Scott’s Cheap Flights

The second is Scott’s Cheap Flights.

The power of this product is its simplicity and the value it creates.  In a nutshell, you sign up to be notified of when an airline drops its prices on certain routes.  It’s as simple as that.  There are no sponsored deals…  no gimmicks…  No clickbait.  He (Scott, presumably) finds when routes go on sale, and emails it to the list when they do.

And I’ve told everybody I know about it.

We saved $2,000 when eight of us (two families of four each) to Spain last year.  We’re saving similarly on a trip to Montreal this summer for 11 of us.

What’s interesting about this offering is it’s simplicity.  You can’t go to the site and search for deals.  It doesn’t have gizmos and widgets and data science thingys.  It’s just an email a day.  It shows you where the deals are.  It characterizes some insights like “we think this deal will last for 24 hours”.  It has a button that preloads a google flights search with that deal in it.  Super, super simple.  And super, super valuable.

scotts

Lessons About Product Market Fit (PMF)

First things first…  if you’re creating exceptional value in any form, people will be excited about it and share the good news.  If you’re not seeing that virality, you need to work on the product and how your target audience consumes it.  We definitely had a phase at Windsor Circle where we scaled the sales effort on the back of an initial product market fit, and it lead to churn.  We had PMF for innovators but not for the mass market and it caused us a ton of pain because we scaled into the mass market before we’d truly achieved PMF for that segment.  Simply put, the innovators solved for some product deficiencies through creativity and hard work.  The Mass Market wants the “easy button.”  That’s not a knock on the mass market.  It’s a reality check that you have to solve for PMF in phases.

What could we have interpreted better about these early signals?  We were good at asking for referrals and getting quotes.  We took that as the signal that we had PMF.  A much better indicator would have been a high flow of inbound, unsolicited referrals.  In another way of saying that, our strength in sales and marketing masked a product market fit problem that really only expressed itself once we were in the mass market and started seeing churn due to non-usage.  We’ve corrected a lot of those deficiencies, but only after some harrowing times (a strategic pivot upmarket, a restructuring that cut into a team that I loved dearly, etc).

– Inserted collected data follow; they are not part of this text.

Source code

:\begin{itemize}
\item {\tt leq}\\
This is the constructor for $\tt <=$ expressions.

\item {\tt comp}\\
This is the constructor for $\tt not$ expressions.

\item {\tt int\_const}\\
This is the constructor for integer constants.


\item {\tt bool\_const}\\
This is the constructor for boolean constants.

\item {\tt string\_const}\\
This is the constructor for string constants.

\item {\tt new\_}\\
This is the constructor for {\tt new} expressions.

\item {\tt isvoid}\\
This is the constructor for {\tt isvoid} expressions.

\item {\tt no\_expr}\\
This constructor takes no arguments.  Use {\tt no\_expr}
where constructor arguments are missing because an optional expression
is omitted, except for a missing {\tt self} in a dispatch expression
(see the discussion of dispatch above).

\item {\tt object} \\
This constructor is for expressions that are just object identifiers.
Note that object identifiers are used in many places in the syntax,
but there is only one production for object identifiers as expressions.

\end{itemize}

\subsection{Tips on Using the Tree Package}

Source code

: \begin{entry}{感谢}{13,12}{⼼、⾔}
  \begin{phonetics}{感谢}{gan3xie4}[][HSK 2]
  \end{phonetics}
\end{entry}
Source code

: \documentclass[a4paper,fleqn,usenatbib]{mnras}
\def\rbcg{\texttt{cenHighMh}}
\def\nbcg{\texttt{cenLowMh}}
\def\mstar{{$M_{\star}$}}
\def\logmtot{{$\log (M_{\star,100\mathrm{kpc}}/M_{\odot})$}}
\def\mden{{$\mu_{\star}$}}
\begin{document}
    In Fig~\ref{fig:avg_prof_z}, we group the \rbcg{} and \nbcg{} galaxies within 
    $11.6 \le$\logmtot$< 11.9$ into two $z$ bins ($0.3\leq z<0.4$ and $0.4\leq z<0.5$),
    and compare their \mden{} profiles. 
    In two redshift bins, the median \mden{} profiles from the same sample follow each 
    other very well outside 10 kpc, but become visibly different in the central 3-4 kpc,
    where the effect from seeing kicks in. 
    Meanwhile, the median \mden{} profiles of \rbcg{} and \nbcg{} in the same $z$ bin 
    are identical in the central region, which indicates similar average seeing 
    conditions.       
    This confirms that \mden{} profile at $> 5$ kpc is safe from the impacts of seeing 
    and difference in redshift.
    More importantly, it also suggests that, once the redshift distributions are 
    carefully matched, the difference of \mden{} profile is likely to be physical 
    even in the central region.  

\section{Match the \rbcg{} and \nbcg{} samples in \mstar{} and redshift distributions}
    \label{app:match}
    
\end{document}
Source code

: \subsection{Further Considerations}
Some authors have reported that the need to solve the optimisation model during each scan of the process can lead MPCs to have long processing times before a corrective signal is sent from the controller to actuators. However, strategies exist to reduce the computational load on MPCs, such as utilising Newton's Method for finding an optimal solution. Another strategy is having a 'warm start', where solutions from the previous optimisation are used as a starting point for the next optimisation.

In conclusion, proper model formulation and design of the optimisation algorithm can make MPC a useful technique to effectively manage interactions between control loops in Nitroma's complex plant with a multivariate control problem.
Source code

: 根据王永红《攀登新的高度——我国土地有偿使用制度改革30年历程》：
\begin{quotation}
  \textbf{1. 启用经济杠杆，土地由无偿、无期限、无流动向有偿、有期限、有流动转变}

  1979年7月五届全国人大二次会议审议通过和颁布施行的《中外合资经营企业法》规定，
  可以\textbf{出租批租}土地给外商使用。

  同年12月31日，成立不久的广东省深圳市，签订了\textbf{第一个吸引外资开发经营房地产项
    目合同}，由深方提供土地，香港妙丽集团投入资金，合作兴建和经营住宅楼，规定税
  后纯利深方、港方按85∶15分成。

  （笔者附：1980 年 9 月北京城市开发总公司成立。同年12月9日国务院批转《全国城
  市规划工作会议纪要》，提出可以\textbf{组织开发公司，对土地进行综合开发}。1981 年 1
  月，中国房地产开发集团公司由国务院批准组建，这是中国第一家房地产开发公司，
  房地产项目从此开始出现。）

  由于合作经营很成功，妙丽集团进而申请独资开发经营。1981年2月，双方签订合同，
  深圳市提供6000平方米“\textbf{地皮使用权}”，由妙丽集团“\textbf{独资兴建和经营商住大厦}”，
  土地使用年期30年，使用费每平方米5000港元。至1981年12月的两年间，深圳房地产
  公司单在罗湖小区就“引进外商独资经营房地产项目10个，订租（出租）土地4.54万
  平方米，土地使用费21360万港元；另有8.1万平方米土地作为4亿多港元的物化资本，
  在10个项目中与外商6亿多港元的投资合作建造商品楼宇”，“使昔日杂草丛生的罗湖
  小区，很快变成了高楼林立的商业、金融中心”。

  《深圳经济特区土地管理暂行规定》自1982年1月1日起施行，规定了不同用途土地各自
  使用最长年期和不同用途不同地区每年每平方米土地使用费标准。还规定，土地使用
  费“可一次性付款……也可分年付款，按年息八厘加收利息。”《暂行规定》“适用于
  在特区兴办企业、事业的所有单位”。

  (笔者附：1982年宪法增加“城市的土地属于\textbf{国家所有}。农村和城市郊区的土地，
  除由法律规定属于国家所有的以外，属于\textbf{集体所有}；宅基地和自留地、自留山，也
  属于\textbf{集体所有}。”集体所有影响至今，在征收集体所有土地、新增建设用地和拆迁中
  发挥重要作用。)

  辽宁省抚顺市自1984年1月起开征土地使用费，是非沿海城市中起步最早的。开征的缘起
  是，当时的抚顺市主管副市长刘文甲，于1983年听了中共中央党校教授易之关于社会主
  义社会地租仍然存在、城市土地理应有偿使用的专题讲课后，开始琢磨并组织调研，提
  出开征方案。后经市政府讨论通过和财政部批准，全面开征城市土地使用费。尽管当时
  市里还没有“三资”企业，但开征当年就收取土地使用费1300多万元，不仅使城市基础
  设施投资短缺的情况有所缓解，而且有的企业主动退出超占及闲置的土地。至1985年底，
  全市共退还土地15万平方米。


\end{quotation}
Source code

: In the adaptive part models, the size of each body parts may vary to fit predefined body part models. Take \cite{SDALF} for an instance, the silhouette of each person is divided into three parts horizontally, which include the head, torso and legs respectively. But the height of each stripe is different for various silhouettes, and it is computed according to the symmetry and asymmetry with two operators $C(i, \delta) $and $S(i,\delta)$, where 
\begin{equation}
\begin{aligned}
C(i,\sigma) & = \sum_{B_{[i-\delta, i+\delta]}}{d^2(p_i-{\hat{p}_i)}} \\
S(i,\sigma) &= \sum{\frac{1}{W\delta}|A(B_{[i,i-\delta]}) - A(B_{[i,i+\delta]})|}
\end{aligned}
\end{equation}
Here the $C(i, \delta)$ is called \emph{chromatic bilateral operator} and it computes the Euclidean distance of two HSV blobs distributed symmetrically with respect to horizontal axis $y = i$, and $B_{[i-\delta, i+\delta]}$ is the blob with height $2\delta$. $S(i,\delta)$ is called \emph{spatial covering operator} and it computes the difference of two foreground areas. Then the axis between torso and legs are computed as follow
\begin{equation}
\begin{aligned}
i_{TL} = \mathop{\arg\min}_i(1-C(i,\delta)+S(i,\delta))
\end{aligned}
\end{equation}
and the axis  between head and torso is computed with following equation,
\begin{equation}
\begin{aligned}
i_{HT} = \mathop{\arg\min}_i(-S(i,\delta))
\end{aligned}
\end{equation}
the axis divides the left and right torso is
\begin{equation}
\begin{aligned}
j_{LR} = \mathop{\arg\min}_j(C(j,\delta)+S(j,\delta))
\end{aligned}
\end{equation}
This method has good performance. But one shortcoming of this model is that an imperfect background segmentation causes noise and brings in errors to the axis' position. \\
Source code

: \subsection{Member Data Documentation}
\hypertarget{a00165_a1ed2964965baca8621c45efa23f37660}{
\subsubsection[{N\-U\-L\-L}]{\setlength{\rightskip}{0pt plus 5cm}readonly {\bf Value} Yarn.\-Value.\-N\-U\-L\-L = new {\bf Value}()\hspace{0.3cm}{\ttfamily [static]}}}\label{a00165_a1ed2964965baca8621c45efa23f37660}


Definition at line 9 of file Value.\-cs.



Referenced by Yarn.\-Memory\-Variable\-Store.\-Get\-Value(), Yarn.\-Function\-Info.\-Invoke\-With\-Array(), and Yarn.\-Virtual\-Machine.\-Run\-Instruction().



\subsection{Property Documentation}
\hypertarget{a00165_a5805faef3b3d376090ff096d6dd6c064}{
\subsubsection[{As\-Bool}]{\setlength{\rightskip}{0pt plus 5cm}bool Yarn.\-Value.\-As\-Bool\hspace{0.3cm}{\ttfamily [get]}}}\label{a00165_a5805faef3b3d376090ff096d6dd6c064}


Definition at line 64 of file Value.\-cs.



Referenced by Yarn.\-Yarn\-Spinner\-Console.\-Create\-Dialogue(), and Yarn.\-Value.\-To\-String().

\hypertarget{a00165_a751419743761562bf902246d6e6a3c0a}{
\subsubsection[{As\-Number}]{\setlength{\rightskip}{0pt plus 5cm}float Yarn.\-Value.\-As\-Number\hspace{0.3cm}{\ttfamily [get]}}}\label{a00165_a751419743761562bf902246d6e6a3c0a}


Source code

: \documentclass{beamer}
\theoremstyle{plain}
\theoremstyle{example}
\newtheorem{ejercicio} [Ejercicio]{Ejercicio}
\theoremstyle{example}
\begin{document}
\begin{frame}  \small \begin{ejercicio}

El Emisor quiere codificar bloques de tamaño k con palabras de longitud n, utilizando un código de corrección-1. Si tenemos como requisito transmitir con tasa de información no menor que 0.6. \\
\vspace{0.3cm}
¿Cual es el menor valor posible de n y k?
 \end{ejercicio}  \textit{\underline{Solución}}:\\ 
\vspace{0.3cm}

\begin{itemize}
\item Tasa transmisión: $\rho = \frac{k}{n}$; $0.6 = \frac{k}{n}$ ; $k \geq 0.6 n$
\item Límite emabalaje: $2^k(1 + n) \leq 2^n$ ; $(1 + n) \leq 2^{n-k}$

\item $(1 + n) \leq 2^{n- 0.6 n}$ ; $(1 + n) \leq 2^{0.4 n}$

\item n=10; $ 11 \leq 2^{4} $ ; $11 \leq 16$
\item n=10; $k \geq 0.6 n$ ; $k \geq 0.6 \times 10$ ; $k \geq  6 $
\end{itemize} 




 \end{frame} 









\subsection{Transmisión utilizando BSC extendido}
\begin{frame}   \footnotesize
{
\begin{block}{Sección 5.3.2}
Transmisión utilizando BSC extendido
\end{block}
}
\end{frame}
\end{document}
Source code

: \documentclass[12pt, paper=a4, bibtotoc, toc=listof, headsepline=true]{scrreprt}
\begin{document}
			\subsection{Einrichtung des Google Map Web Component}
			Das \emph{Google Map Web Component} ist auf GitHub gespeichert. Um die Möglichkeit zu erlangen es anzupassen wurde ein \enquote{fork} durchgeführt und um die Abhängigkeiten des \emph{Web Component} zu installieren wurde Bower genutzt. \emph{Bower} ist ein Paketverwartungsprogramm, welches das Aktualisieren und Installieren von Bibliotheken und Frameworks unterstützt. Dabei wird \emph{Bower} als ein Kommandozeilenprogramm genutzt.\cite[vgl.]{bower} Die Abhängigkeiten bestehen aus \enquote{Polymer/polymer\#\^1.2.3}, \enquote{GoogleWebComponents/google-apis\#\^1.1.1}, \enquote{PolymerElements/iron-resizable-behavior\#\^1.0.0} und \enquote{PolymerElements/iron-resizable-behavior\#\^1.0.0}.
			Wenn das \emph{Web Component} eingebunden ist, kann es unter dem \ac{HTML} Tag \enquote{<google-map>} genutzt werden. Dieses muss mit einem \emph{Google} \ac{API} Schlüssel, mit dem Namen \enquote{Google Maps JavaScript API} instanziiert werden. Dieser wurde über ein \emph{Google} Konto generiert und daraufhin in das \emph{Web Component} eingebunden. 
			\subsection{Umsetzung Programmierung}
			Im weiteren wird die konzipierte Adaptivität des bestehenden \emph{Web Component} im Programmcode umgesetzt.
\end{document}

There’s a completely separate issue here, and that is having enough dollars to innovate against a hard problem long enough to get PMF.  That doesn’t meant that we (I) should be let off the hook for making good strategic decisions…  but there is a reality that if you’re tackling a really hard problem, it may take more time and dollars than you realized when you took that first angel round.

I’ve got a few more posts worth of thoughts about this…  to be continued.